Data items:
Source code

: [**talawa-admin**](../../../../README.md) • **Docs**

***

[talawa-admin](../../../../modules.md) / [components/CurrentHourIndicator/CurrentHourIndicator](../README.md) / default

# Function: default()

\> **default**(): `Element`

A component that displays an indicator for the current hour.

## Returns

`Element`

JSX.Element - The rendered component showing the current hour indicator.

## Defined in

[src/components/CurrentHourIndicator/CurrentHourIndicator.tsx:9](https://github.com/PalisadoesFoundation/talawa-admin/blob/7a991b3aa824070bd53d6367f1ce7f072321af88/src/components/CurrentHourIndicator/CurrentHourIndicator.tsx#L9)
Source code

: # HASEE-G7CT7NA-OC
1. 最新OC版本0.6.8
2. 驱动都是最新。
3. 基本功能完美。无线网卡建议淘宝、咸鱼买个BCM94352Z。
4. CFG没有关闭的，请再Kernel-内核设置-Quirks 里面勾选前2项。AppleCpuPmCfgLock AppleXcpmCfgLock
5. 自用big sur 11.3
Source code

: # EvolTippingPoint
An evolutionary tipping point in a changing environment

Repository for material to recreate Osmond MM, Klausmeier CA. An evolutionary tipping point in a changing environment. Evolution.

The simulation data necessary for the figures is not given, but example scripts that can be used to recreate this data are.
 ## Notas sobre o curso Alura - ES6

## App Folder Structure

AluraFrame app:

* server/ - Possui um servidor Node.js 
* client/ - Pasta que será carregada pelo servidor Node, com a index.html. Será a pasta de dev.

_AIM OF THE TASK_
The records above are to be printed in full, exactly as they appear.

_ANSWER BOX_
Source code

: [**talawa-admin**](../../../../README.md) • **Docs**

***

[talawa-admin](../../../../modules.md) / [components/CurrentHourIndicator/CurrentHourIndicator](../README.md) / default

# Function: default()

\> **default**(): `Element`

A component that displays an indicator for the current hour.

## Returns

`Element`

JSX.Element - The rendered component showing the current hour indicator.

## Defined in

[src/components/CurrentHourIndicator/CurrentHourIndicator.tsx:9](https://github.com/PalisadoesFoundation/talawa-admin/blob/7a991b3aa824070bd53d6367f1ce7f072321af88/src/components/CurrentHourIndicator/CurrentHourIndicator.tsx#L9)
Source code

: # HASEE-G7CT7NA-OC
1. 最新OC版本0.6.8
2. 驱动都是最新。
3. 基本功能完美。无线网卡建议淘宝、咸鱼买个BCM94352Z。
4. CFG没有关闭的，请再Kernel-内核设置-Quirks 里面勾选前2项。AppleCpuPmCfgLock AppleXcpmCfgLock
5. 自用big sur 11.3
Source code

: # EvolTippingPoint
An evolutionary tipping point in a changing environment

Repository for material to recreate Osmond MM, Klausmeier CA. An evolutionary tipping point in a changing environment. Evolution.

The simulation data necessary for the figures is not given, but example scripts that can be used to recreate this data are.
 ## Notas sobre o curso Alura - ES6

## App Folder Structure

AluraFrame app:

* server/ - Possui um servidor Node.js 
* client/ - Pasta que será carregada pelo servidor Node, com a index.html. Será a pasta de dev.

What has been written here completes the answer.